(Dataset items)
◆ ◆ ◆

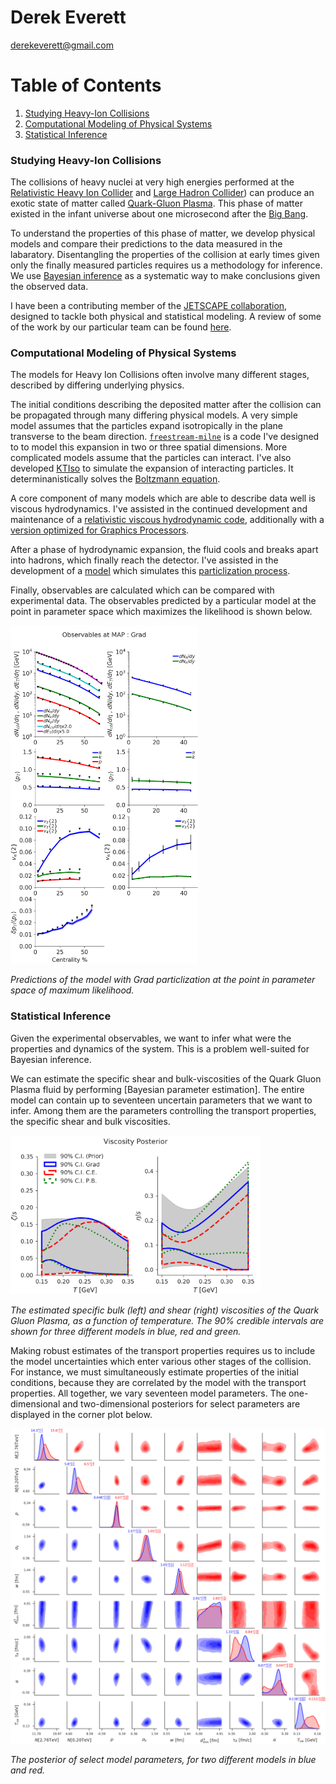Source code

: # Derek Everett
<derekeverett@gmail.com>

# Table of Contents
1. [Studying Heavy-Ion Collisions](#studying_hic)
2. [Computational Modeling of Physical Systems](#comp_model)
3. [Statistical Inference](#stat_infer)

### Studying Heavy-Ion Collisions<a name="studying_hic"></a>
The collisions of heavy nuclei at very high energies performed at the [Relativistic Heavy Ion Collider](https://www.bnl.gov/rhic/) and [Large Hadron Collider](https://home.cern/science/experiments/alice)) can produce an exotic state of matter called [Quark-Gluon Plasma](https://en.wikipedia.org/wiki/Quark%E2%80%93gluon_plasma). 
This phase of matter existed in the infant universe about one microsecond after the [Big Bang](https://en.wikipedia.org/wiki/Big_Bang). 

To understand the properties of this phase of matter, we develop physical models and compare their predictions to the data measured in the labaratory. Disentangling the properties of the collision at early times given only the finally measured particles requires us a methodology for inference. We use [Bayesian inference](https://en.wikipedia.org/wiki/Bayesian_inference) as a systematic way to make conclusions given the observed data. 

I have been a contributing member of the [JETSCAPE collaboration](jetscape.org), designed to tackle both physical and statistical modeling. A review of some of the work by our particular team can be found [here](http://jetscape.org/sims/). 


### Computational Modeling of Physical Systems<a name="comp_model"></a> 

The models for Heavy Ion Collisions often involve many different stages, described by differing underlying physics. 

The initial conditions describing the deposited matter after the collision can be propagated through many differing physical models. A very simple model assumes that the particles expand isotropically in the plane transverse to the beam direction. 
[`freestream-milne`](https://github.com/derekeverett/freestream-milne) is a code I've designed to to model this expansion in two or three spatial dimensions. More complicated models assume that the particles can interact. I've also developed [KTIso](https://github.com/derekeverett/KTIso) to simulate the expansion of interacting particles. It determinanistically solves the [Boltzmann equation](https://github.com/derekeverett/KTIso).  

A core component of many models which are able to describe data well is viscous hydrodynamics. I've assisted in the continued development and maintenance of a [relativistic viscous hydrodynamic code](https://github.com/derekeverett/cpu-vh), additionally with a [version optimized for Graphics Processors](https://github.com/derekeverett/gpu-vh). 

After a phase of hydrodynamic expansion, the fluid cools and breaks apart into hadrons, which finally reach the detector. I've assisted in the development of a [model](https://github.com/derekeverett/iS3D) which simulates this [particlization process](https://arxiv.org/abs/1912.08271). 

Finally, observables are calculated which can be compared with experimental data. The observables predicted by a particular model at the point in parameter space which maximizes the likelihood is shown below. 


<img src="figs/observables_fit_MAP.png" alt="Heavy Ion Observables" width="300"/>

*Predictions of the model with Grad particlization at the point in parameter space of maximum likelihood.*

 

### Statistical Inference<a name="stat_infer"></a>

Given the experimental observables, we want to infer what were the properties and dynamics of the system. This is a problem well-suited for Bayesian inference. 

We can estimate the specific shear and bulk-viscosities of the Quark Gluon Plasma fluid by performing [Bayesian parameter estimation].
The entire model can contain up to seventeen uncertain parameters that we want to infer. Among them are the parameters controlling the transport properties, the specific shear and bulk viscosities. 


<img src="figs/viscous_posterior_overlay.png" alt="Heavy Ion Observables" width="400"/> 

*The estimated specific bulk (left) and shear (right) viscosities of the Quark Gluon Plasma, as a function of temperature. The 90% credible intervals are shown for three different models in blue, red and green.*

Making robust estimates of the transport properties requires us to include the model uncertainties which enter various other stages of the collision. For instance, we must simultaneously estimate properties of the initial conditions, because they are correlated by the model with the transport properties. All together, we vary seventeen model parameters. The one-dimensional and two-dimensional posteriors for select parameters are displayed in the corner plot below. 


<img src="figs/posterior_ic_fs_tsw.png" alt="Heavy Ion Observables" width="700"/> 

*The posterior of select model parameters, for two different models in blue and red.*

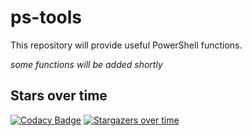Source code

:# ps-tools
This repository will provide useful PowerShell functions.

_some functions will be added shortly_

## Stars over time
[![Codacy Badge](https://api.codacy.com/project/badge/Grade/55b9e6b1a24a4119b6522ce07c454144)](https://app.codacy.com/manual/Hope-IT-Works/ps-tools?utm_source=github.com&utm_medium=referral&utm_content=Hope-IT-Works/ps-tools&utm_campaign=Badge_Grade_Settings)
[![Stargazers over time](https://starchart.cc/Hope-IT-Works/ps-tools.svg)](https://starchart.cc/Hope-IT-Works/ps-tools)
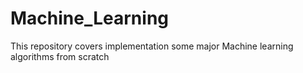 # Machine_Learning
This repository covers implementation some major Machine learning algorithms from scratch
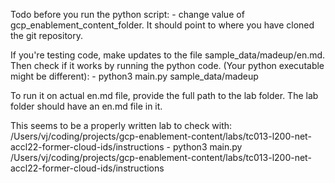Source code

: Todo before you run the python script:
    - change value of gcp\_enablement\_content\_folder. It should point to where you have cloned the git repository.

If you're testing code, make updates to the file sample\_data/madeup/en.md. Then check if it works by running the python code. (Your python executable might be different):
    - python3 main.py sample\_data/madeup

To run it on actual en.md file, provide the full path to the lab folder. The lab folder should have an en.md file in it.

This seems to be a properly written lab to check with: /Users/vj/coding/projects/gcp-enablement-content/labs/tc013-l200-net-accl22-former-cloud-ids/instructions
    - python3 main.py /Users/vj/coding/projects/gcp-enablement-content/labs/tc013-l200-net-accl22-former-cloud-ids/instructions
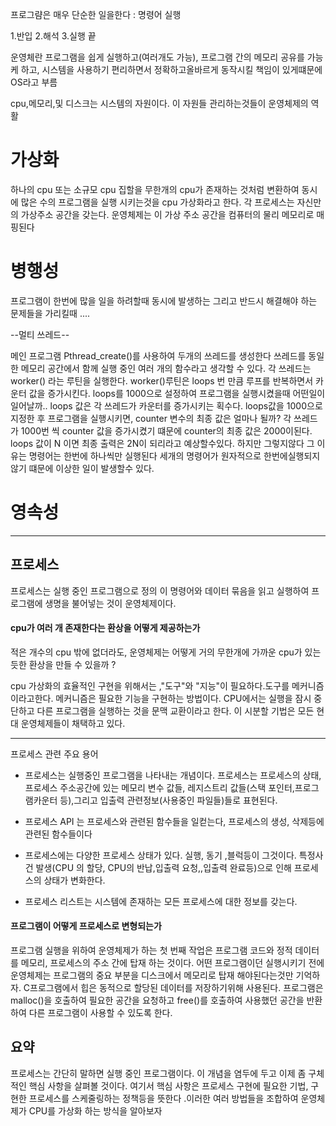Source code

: 프로그럄은 매우 단순한 일을한다 : 명령어 실행

1.반입 2.해석 3.실행
끝

운영체란 프로그램을 쉽게 실행하고(여러개도 가능), 프로그램 간의 메모리 공유를 가능케 하고,
시스템을 사용하기 편리하면서 정확하고올바르게 동작시킬 책임이 있게떄문에 OS라고 부름

cpu,메모리,및 디스크는 시스템의 자원이다. 이 자원들 관리하는것들이 운영체제의 역활

# 가상화

하나의 cpu 또는 소규모 cpu 집할을 무한개의 cpu가 존재하는 것처럼 변환하여 동시에 많은 수의 프로그램을 실행
시키는것을 cpu 가상화라고 한다.
각 프로세스는 자신만의 가상주소 공간을 갖는다. 운영체제는 이 가상 주소 공간을 컴퓨터의 물리 메모리로 매핑된다

# 병행성

프로그램이 한번에 많을 일을 하려할때 동시에 발생하는 그리고 반드시 해결해야 하는 문제들을 가리킬때 ....

--멀티 쓰레드--

메인 프로그램 Pthread_create()를 사용하여 두개의 쓰레드를 생성한다
쓰레드를 동일한 메모리 공간에서 함께 실행 중인 여러 개의 함수라고 생각할 수 있다.
각 쓰레드는 worker() 라는 루틴을 실행한다.
worker()루틴은 loops 번 만큼 루프를 반복하면서 카운터 값을 증가시킨다.
loops를 1000으로 설정하여 프로그램을 실행시켰을때 어떤일이 일어날까..
loops 값은 각 쓰레드가 카운터를 증가시키는 획수다.
loops값을 1000으로 지정한 후 프로그램을 실행시키면,
counter 변수의 최종 값은 얼마나 될까?
각 쓰레드가 1000번 씩 counter 값을 증가시켰기 떄문에 counter의 최종 값은 2000이된다.
loops 값이 N 이면 최종 출력은 2N이 되리라고 예상할수있다.
하지만 그렇지않다 그 이유는
명령어는 한번에 하나씩만 실행된다
세개의 명령어가 원자적으로 한번에실행되지않기 떄문에 이상한 일이 발생할수 있다.

# 영속성

---

## 프로세스

프로세스는 실행 중인 프로그램으로 정의
이 명령어와 데이터 묶음을 읽고 실행하여 프로그램에 생명을 불어넣는 것이 운영체제이다.

#### cpu가 여러 개 존재한다는 환상을 어떻게 제공하는가

적은 개수의 cpu 밖에 없더라도, 운영체제는 어떻게 거의 무한개에 가까운 cpu가 있는 듯한 환상을 만들 수 있을까 ?

cpu 가상화의 효율적인 구현을 위해서는 ,"도구"와 "지능"이 필요하다.도구를 메커니즘이라고한다. 메커니즘은 필요한 기능을 구현하는
방법이다. CPU에서는 실행을 잠시 중단하고 다른 프로그램을 실행하는 것을 문맥 교환이라고 한다. 이 시분할
기법은 모든 현대 운영체제들이 채택하고 있다.

---

프로세스 관련 주요 용어

- 프로세스는 실행중인 프로그램을 나타내는 개념이다. 프로세스는 프로세스의 상태, 프로세스 주소공간에 있는 메모리 변수 값들,
  레지스트리 값들(스택 포인터,프로그램카운터 등),그리고 입출력 관련정보(사용중인 파일들)들로 표현된다.

- 프로세스 API 는 프로세스와 관련된 함수들을 일컫는다,
  프로세스의 생성, 삭제등에 관련된 함수들이다

- 프로세스에는 다양한 프로세스 상태가 있다. 실행, 동기 ,블럭등이 그것이다.
  특정사건 발생(CPU 의 할당, CPU의 반납,입출력 요청,,입출력 완료등)으로 인해 프로세스의 상태가 변화한다.
- 프로세스 리스트는 시스템에 존재하는 모든 프로세스에 대한 정보를 갖는다.

#### 프로그램이 어떻게 프로세스로 변형되는가

프로그램 실행을 위하여 운영체제가 하는 첫 번째 작업은 프로그램 코드와 정적 데이터를 메모리, 프로세스의 주소 간에 탑재 하는 것이다.
어떤 프로그램이던 실행시키기 전에 운영체제는 프로그램의 중요 부분을 디스크에서 메모리로 탑재 해야된다는것만 기억하자.
C프로그램에서 힙은 동적으로 할당된 데이터를 저장하기위해 사용된다.
프로그램은 malloc()을 호출하여 필요한 공간을 요청하고 free()를 호출하여 사용했던 공간을 반환하여 다른 프로그램이 사용할 수 있도록 한다.

## 요약

프로세스는 간단히 말하면 실행 중인 프로그램이다. 이 개념을 염두에 두고 이제 좀 구체적인 핵심 사항을 살펴볼 것이다.
여기서 핵심 사항은 프로세스 구현에 필요한 기법, 구현한 프로세스를 스케줄링하는 정책등을 뜻한다 .이러한 여러 방법들을 조합하여 운영체제가
CPU를 가상화 하는 방식을 알아보자
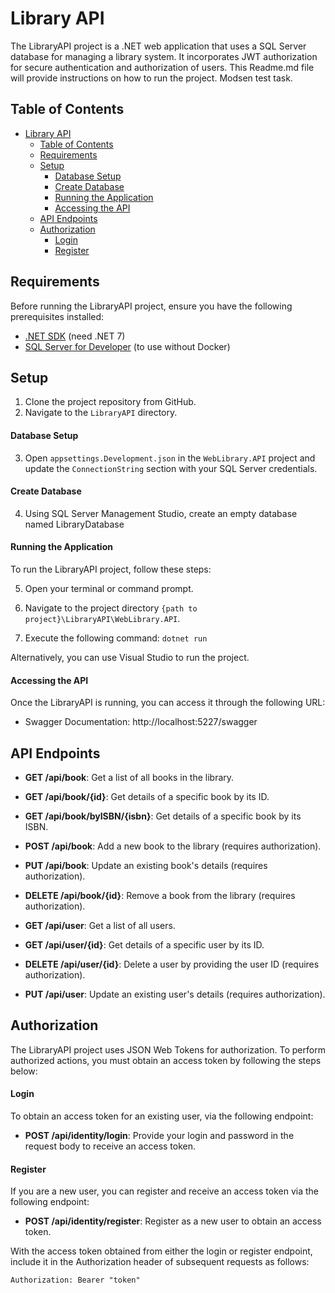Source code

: # Library API

The LibraryAPI project is a .NET web application that uses a SQL Server database for managing a library system. It incorporates JWT authorization for secure authentication and authorization of users. This Readme.md file will provide instructions on how to run the project.
Modsen test task.

## Table of Contents
- [Library API](#library-api)
  - [Table of Contents](#table-of-contents)
  - [Requirements](#requirements)
  - [Setup](#setup)
      - [Database Setup](#database-setup)
      - [Create Database](#create-database)
      - [Running the Application](#running-the-application)
      - [Accessing the API](#accessing-the-api)
  - [API Endpoints](#api-endpoints)
  - [Authorization](#authorization)
      - [Login](#login)
      - [Register](#register)

## Requirements
Before running the LibraryAPI project, ensure you have the following prerequisites installed:
- [.NET SDK](https://dotnet.microsoft.com/download) (need .NET 7)
- [SQL Server for Developer](https://www.microsoft.com/en-us/sql-server/sql-server-downloads) (to use without Docker)

## Setup

1. Clone the project repository from GitHub.
2. Navigate to the `LibraryAPI` directory.

#### Database Setup
3. Open `appsettings.Development.json` in the `WebLibrary.API` project and update the `ConnectionString` section with your SQL Server credentials.

#### Create Database
4. Using SQL Server Management Studio, create an empty database named LibraryDatabase

#### Running the Application
To run the LibraryAPI project, follow these steps:

5. Open your terminal or command prompt.

6. Navigate to the project directory `{path to project}\LibraryAPI\WebLibrary.API`.

7. Execute the following command: `dotnet run`

Alternatively, you can use Visual Studio to run the project.

#### Accessing the API

Once the LibraryAPI is running, you can access it through the following URL:

- Swagger Documentation: http://localhost:5227/swagger

## API Endpoints
- **GET /api/book**: Get a list of all books in the library.
- **GET /api/book/{id}**: Get details of a specific book by its ID.
- **GET /api/book/byISBN/{isbn}**: Get details of a specific book by its ISBN.
- **POST /api/book**: Add a new book to the library (requires authorization).
- **PUT /api/book**: Update an existing book's details (requires authorization).
- **DELETE /api/book/{id}**: Remove a book from the library (requires authorization).

- **GET /api/user**: Get a list of all users.
- **GET /api/user/{id}**: Get details of a specific user by its ID.
- **DELETE /api/user/{id}**: Delete a user by providing the user ID (requires authorization).
- **PUT /api/user**: Update an existing user's details (requires authorization).

## Authorization
The LibraryAPI project uses JSON Web Tokens for authorization. To perform authorized actions, you must obtain an access token by following the steps below:

#### Login
To obtain an access token for an existing user, via the following endpoint:

- **POST /api/identity/login**: Provide your login and password in the request body to receive an access token.

#### Register
If you are a new user, you can register and receive an access token via the following endpoint:

- **POST /api/identity/register**: Register as a new user to obtain an access token.

With the access token obtained from either the login or register endpoint, include it in the Authorization header of subsequent requests as follows:

`Authorization: Bearer "token"`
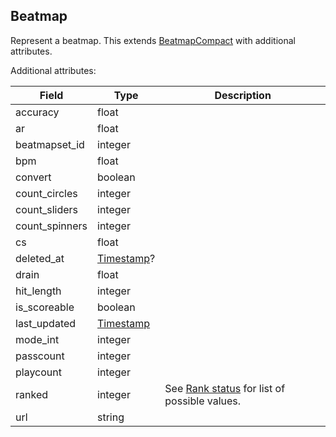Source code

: ## Beatmap

Represent a beatmap. This extends [BeatmapCompact](#beatmapcompact) with additional attributes.

Additional attributes:

Field          | Type                     | Description
-------------- | ------------------------ | -----------------------------------------------------------------------
accuracy       | float                    | |
ar             | float                    | |
beatmapset_id  | integer                  | |
bpm            | float                    | |
convert        | boolean                  | |
count_circles  | integer                  | |
count_sliders  | integer                  | |
count_spinners | integer                  | |
cs             | float                    | |
deleted_at     | [Timestamp](#timestamp)? | |
drain          | float                    | |
hit_length     | integer                  | |
is_scoreable   | boolean                  | |
last_updated   | [Timestamp](#timestamp)  | |
mode_int       | integer                  | |
passcount      | integer                  | |
playcount      | integer                  | |
ranked         | integer                  | See [Rank status](#beatmapsetcompact-rank-status) for list of possible values.
url            | string                   | |
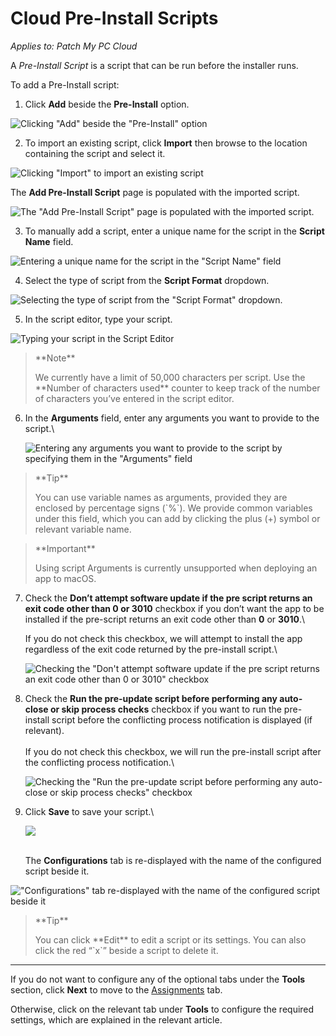 # Cloud Pre-Install Scripts

_Applies to: Patch My PC Cloud_

A _Pre-Install Script_ is a script that can be run before the installer runs.

To add a Pre-Install script:

1. Click **Add** beside the **Pre-Install** option.

![Clicking "Add" beside the "Pre-Install" option](/_images/image-(2605).png)

2. To import an existing script, click **Import** then browse to the location containing the script and select it.

![Clicking "Import" to import an existing script](/_images/image-(2460).png)

The **Add Pre-Install Script** page is populated with the imported script.

![The "Add Pre-Install Script" page is populated with the imported script.](/_images/image-(2461).png)

3. To manually add a script, enter a unique name for the script in the **Script Name** field.

![Entering a unique name for the script in the "Script Name" field](/_images/image-(2462).png)

4. Select the type of script from the **Script Format** dropdown.

![Selecting the type of script from the "Script Format" dropdown.](/_images/image-(2463).png)

5. In the script editor, type your script.

![Typing your script in the Script Editor](/_images/image-(2464).png)

> \*\*Note\*\*
>
> We currently have a limit of 50,000 characters per script. Use the \*\*Number of characters used\*\* counter to keep track of the number of characters you’ve entered in the script editor.

6.  In the **Arguments** field, enter any arguments you want to provide to the script.\\

    ![Entering any arguments you want to provide to the script by specifying them in the "Arguments" field](/_images/image-(2465).png)

> \*\*Tip\*\*
>
> You can use variable names as arguments, provided they are enclosed by percentage signs (\`%\`). We provide common variables under this field, which you can add by clicking the plus (+) symbol or relevant variable name.

> \*\*Important\*\*
>
> Using script Arguments is currently unsupported when deploying an app to macOS.

7.  Check the **Don’t attempt software update if the pre script returns an exit code other than 0 or 3010** checkbox if you don’t want the app to be installed if the pre-script returns an exit code other than **0** or **3010**.\\

    If you do not check this checkbox, we will attempt to install the app regardless of the exit code returned by the pre-install script.\\

    ![Checking the "Don't attempt software update if the pre script returns an exit code other than 0 or 3010" checkbox](/_images/image-(2466).png)
8.  Check the **Run the pre-update script before performing any auto-close or skip process checks** checkbox if you want to run the pre-install script before the conflicting process notification is displayed (if relevant).\
    \
    If you do not check this checkbox, we will run the pre-install script after the conflicting process notification.\\

    ![Checking the "Run the pre-update script before performing any auto-close or skip process checks" checkbox](/_images/image-(2467).png)
9.  Click **Save** to save your script.\\

    ![](/_images/image-(2468).png)

    \
    The **Configurations** tab is re-displayed with the name of the configured script beside it.

!["Configurations" tab re-displayed with the name of the configured script beside it](/_images/image-(93).png)

> \*\*Tip\*\*
>
> You can click \*\*Edit\*\* to edit a script or its settings. You can also click the red “\`x\`” beside a script to delete it.

***

If you do not want to configure any of the optional tabs under the **Tools** section, click **Next** to move to the [Assignments](../../cloud-assignments-deployment-tab.md) tab.

Otherwise, click on the relevant tab under **Tools** to configure the required settings, which are explained in the relevant article.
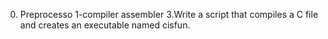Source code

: 0. Preprocesso
1-compiler
assembler
3.Write a script that compiles a C file and creates an executable named cisfun.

◆ ◆ ◆

### Exercise directions
From the entries above, copy exactly the lines starting at the one with "C프로그램에서 힙은 동적으로 할당된 데이터를 저장하기위해 사용된다." and stopping at the one with "- [Database Setup](#database-setup)", keeping both ends. Drop the pictures.

### Response area
C프로그램에서 힙은 동적으로 할당된 데이터를 저장하기위해 사용된다.
프로그램은 malloc()을 호출하여 필요한 공간을 요청하고 free()를 호출하여 사용했던 공간을 반환하여 다른 프로그램이 사용할 수 있도록 한다.

## 요약

프로세스는 간단히 말하면 실행 중인 프로그램이다. 이 개념을 염두에 두고 이제 좀 구체적인 핵심 사항을 살펴볼 것이다.
여기서 핵심 사항은 프로세스 구현에 필요한 기법, 구현한 프로세스를 스케줄링하는 정책등을 뜻한다 .이러한 여러 방법들을 조합하여 운영체제가
CPU를 가상화 하는 방식을 알아보자
Source code

: # Library API

The LibraryAPI project is a .NET web application that uses a SQL Server database for managing a library system. It incorporates JWT authorization for secure authentication and authorization of users. This Readme.md file will provide instructions on how to run the project.
Modsen test task.

## Table of Contents
- [Library API](#library-api)
  - [Table of Contents](#table-of-contents)
  - [Requirements](#requirements)
  - [Setup](#setup)
      - [Database Setup](#database-setup)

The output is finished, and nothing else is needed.